In a move which caught the finance and farming sectors unaware, PGG Wrightson has proposed buying a 50% share in Dunedin meat processing and exporting co-operative Silver Fern Farms (formerly known as PPCS) for $220 million.
The proposal still has to be approved by 75% of Silver Fern Farm (SFF) shareholders.
If agreed, the new entity would operate from October.
The investment has been seen as a massive jolt for the meat industry which has been suffering from a lack of capital and low returns for farmers, prompting many to convert to dairying.
"The industry has been starved of capital. That is why we don't have strong balance sheets and profits," SFF chairman Eoin Garden said.
Initial savings of $60 million a year were expected from reduced duplication and other economies, and longer-term gains of $100 million a year were anticipated.
SFF's chief executive Keith Cooper said improving markets were expected to lift average lamb prices $15 to $20 a head next season, but gains from this partnership would add another $5 a head, potentially taking the average lamb price to more than $75, compared to nearly $55 this year.

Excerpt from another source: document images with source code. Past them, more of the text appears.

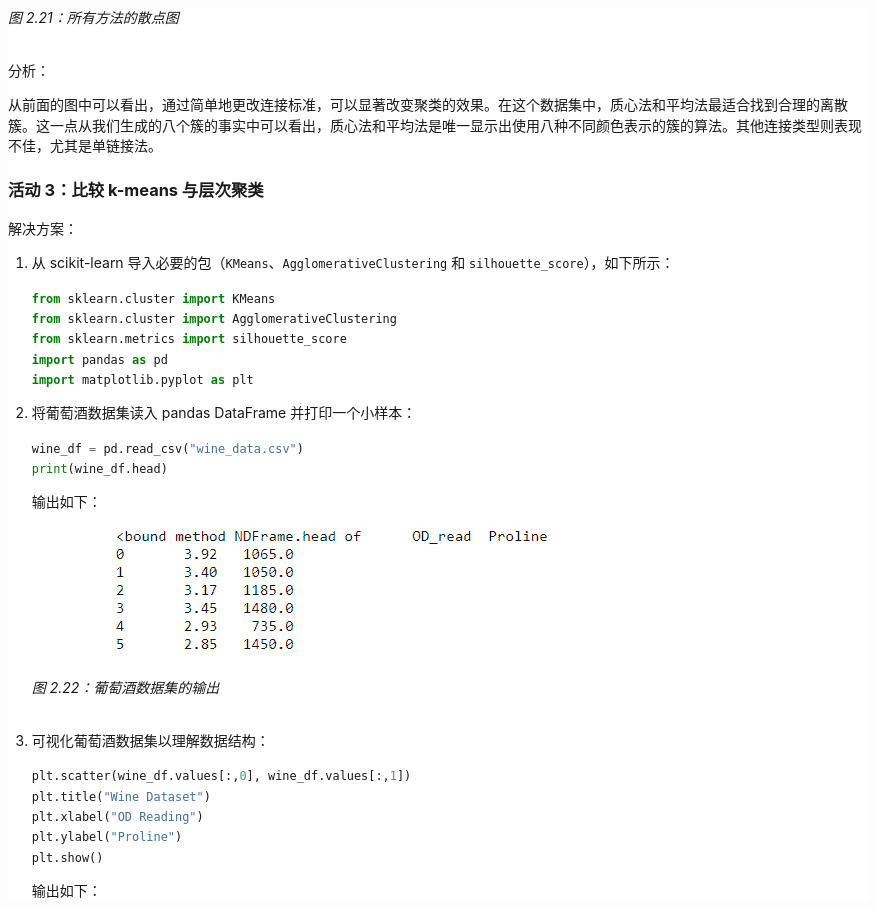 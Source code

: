 ###### 图 2.21：所有方法的散点图

分析：

从前面的图中可以看出，通过简单地更改连接标准，可以显著改变聚类的效果。在这个数据集中，质心法和平均法最适合找到合理的离散簇。这一点从我们生成的八个簇的事实中可以看出，质心法和平均法是唯一显示出使用八种不同颜色表示的簇的算法。其他连接类型则表现不佳，尤其是单链接法。

### 活动 3：比较 k-means 与层次聚类

解决方案：

1.  从 scikit-learn 导入必要的包（`KMeans`、`AgglomerativeClustering` 和 `silhouette_score`），如下所示：

    ```py
    from sklearn.cluster import KMeans
    from sklearn.cluster import AgglomerativeClustering
    from sklearn.metrics import silhouette_score
    import pandas as pd
    import matplotlib.pyplot as plt
    ```

1.  将葡萄酒数据集读入 pandas DataFrame 并打印一个小样本：

    ```py
    wine_df = pd.read_csv("wine_data.csv")
    print(wine_df.head)
    ```

    输出如下：

    ![图 2.22：葡萄酒数据集的输出    ](img/C12626_02_22.jpg)

    ###### 图 2.22：葡萄酒数据集的输出

1.  可视化葡萄酒数据集以理解数据结构：

    ```py
    plt.scatter(wine_df.values[:,0], wine_df.values[:,1])
    plt.title("Wine Dataset")
    plt.xlabel("OD Reading")
    plt.ylabel("Proline")
    plt.show()
    ```

    输出如下：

A weaker exchange rate would lift returns even more, Mr Cooper said.
One area of saving was in livestock procurement where PGG Wrightson, which has 280 staff, would integrate the 100 from SFF.
PGG Wrightson managing-director Tim Miles said there were no immediate plans for rationalisation, but there would be savings from combining the two workforces.
Other savings would come from the ability for SFF to roll out robotic technology in its 24 processing plants, market gains from promoting its brands, and the completion of its project to align production with processing capacity.
"The technology is there. We just need the horsepower to roll it out through the business," Mr Garden said.
While SFF would get some badly needed capital, PGG Wrightson chairman Craig Nor-gate said it was in the publicly-listed rural servicing company's interests to have profitable sheep and beef farmers.
The only way to do that was to extract more money out of markets through an integrated supply-chain, linking farmers with the market - a view also shared by SFF.
Mr Norgate said lamb exporters needed to move away from relying on Europe and to reposition in affluent new markets that wanted western diets, such as China, but that required investment in marketing.
It also required management changes by farmers to contract-supply lamb year-round.
The deal
• PGG Wrightson to pay $220 million for a 50% stake in Silver Fern Farms (SFF).
• Initial savings of $60 million a year identified, growing to $110 million a year.
• PGG Wrightson handles transactions on 11 million animals a year.
• SFF operates 24 plants handling 33% of our sheepmeat exports, 35% of beef and 54% of venison.
• Investment in new technology, research and technology, and brand promotion.
• Initial eight-person board made up of three supplier-elected directors, one appointed by a new 14-person shareholders' council, and four from PGG Wrightson, together with a chairman.
• Eoin Garden to be inaugural chairman.
• Independent adviser's report, explanatory memorandum and notice of meeting sent to SFF's shareholders in mid-August.
• Shareholders' vote in September, with 75% approval needed.
• New structure in place in October.